::: Task data

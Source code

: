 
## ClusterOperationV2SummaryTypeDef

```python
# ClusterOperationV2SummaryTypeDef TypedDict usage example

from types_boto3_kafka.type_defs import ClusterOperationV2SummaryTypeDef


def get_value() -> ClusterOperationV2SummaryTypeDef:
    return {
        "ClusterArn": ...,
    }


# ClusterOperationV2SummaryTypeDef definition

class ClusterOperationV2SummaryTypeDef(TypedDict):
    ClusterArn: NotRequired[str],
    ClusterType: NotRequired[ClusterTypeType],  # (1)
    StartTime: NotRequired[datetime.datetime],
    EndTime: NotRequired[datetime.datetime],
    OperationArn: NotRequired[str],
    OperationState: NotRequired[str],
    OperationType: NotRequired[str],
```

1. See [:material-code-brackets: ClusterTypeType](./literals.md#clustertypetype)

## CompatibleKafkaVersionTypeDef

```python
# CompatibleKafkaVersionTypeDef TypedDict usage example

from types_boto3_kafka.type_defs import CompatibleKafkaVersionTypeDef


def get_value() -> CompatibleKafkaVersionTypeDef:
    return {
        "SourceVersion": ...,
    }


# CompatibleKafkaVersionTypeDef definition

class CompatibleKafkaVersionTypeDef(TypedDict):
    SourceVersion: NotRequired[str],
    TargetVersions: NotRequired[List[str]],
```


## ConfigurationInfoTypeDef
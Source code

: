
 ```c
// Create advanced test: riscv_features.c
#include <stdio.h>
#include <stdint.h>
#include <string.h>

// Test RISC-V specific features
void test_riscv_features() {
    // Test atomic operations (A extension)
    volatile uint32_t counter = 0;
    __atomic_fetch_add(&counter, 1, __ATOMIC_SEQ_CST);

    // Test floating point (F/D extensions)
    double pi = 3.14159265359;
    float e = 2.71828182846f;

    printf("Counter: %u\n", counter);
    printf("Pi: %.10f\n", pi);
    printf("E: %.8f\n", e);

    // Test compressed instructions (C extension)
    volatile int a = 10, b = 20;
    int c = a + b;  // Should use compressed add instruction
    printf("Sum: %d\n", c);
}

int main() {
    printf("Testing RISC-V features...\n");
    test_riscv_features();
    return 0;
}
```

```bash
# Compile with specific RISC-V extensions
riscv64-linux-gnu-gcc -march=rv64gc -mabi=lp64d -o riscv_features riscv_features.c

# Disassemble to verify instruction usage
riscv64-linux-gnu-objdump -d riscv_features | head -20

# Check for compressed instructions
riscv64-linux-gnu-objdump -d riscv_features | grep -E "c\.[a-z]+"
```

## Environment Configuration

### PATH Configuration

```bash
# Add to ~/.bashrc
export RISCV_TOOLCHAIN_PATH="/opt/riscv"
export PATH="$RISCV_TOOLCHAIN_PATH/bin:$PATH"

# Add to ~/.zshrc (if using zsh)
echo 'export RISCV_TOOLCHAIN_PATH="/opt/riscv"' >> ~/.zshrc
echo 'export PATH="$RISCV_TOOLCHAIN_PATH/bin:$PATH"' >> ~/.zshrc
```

::::::

# [To do]
Restate each record above exactly, leaving nothing out.

# [Expected answer]
Source code

: 
## ClusterOperationV2SummaryTypeDef

```python
# ClusterOperationV2SummaryTypeDef TypedDict usage example

from types_boto3_kafka.type_defs import ClusterOperationV2SummaryTypeDef


def get_value() -> ClusterOperationV2SummaryTypeDef:
    return {
        "ClusterArn": ...,
    }


# ClusterOperationV2SummaryTypeDef definition

class ClusterOperationV2SummaryTypeDef(TypedDict):
    ClusterArn: NotRequired[str],
    ClusterType: NotRequired[ClusterTypeType],  # (1)
    StartTime: NotRequired[datetime.datetime],
    EndTime: NotRequired[datetime.datetime],
    OperationArn: NotRequired[str],
    OperationState: NotRequired[str],
    OperationType: NotRequired[str],
```

1. See [:material-code-brackets: ClusterTypeType](./literals.md#clustertypetype)

## CompatibleKafkaVersionTypeDef

```python
# CompatibleKafkaVersionTypeDef TypedDict usage example

from types_boto3_kafka.type_defs import CompatibleKafkaVersionTypeDef


def get_value() -> CompatibleKafkaVersionTypeDef:
    return {
        "SourceVersion": ...,
    }


# CompatibleKafkaVersionTypeDef definition

class CompatibleKafkaVersionTypeDef(TypedDict):
    SourceVersion: NotRequired[str],
    TargetVersions: NotRequired[List[str]],
```


## ConfigurationInfoTypeDef
Source code

:
 ```c
// Create advanced test: riscv_features.c
#include <stdio.h>
#include <stdint.h>
#include <string.h>

// Test RISC-V specific features
void test_riscv_features() {
    // Test atomic operations (A extension)
    volatile uint32_t counter = 0;
    __atomic_fetch_add(&counter, 1, __ATOMIC_SEQ_CST);

    // Test floating point (F/D extensions)
    double pi = 3.14159265359;
    float e = 2.71828182846f;

    printf("Counter: %u\n", counter);
    printf("Pi: %.10f\n", pi);
    printf("E: %.8f\n", e);

    // Test compressed instructions (C extension)
    volatile int a = 10, b = 20;
    int c = a + b;  // Should use compressed add instruction
    printf("Sum: %d\n", c);
}

int main() {
    printf("Testing RISC-V features...\n");
    test_riscv_features();
    return 0;
}
```

```bash
# Compile with specific RISC-V extensions
riscv64-linux-gnu-gcc -march=rv64gc -mabi=lp64d -o riscv_features riscv_features.c

# Disassemble to verify instruction usage
riscv64-linux-gnu-objdump -d riscv_features | head -20

# Check for compressed instructions
riscv64-linux-gnu-objdump -d riscv_features | grep -E "c\.[a-z]+"
```

## Environment Configuration

### PATH Configuration

```bash
# Add to ~/.bashrc
export RISCV_TOOLCHAIN_PATH="/opt/riscv"
export PATH="$RISCV_TOOLCHAIN_PATH/bin:$PATH"

# Add to ~/.zshrc (if using zsh)
echo 'export RISCV_TOOLCHAIN_PATH="/opt/riscv"' >> ~/.zshrc
echo 'export PATH="$RISCV_TOOLCHAIN_PATH/bin:$PATH"' >> ~/.zshrc
```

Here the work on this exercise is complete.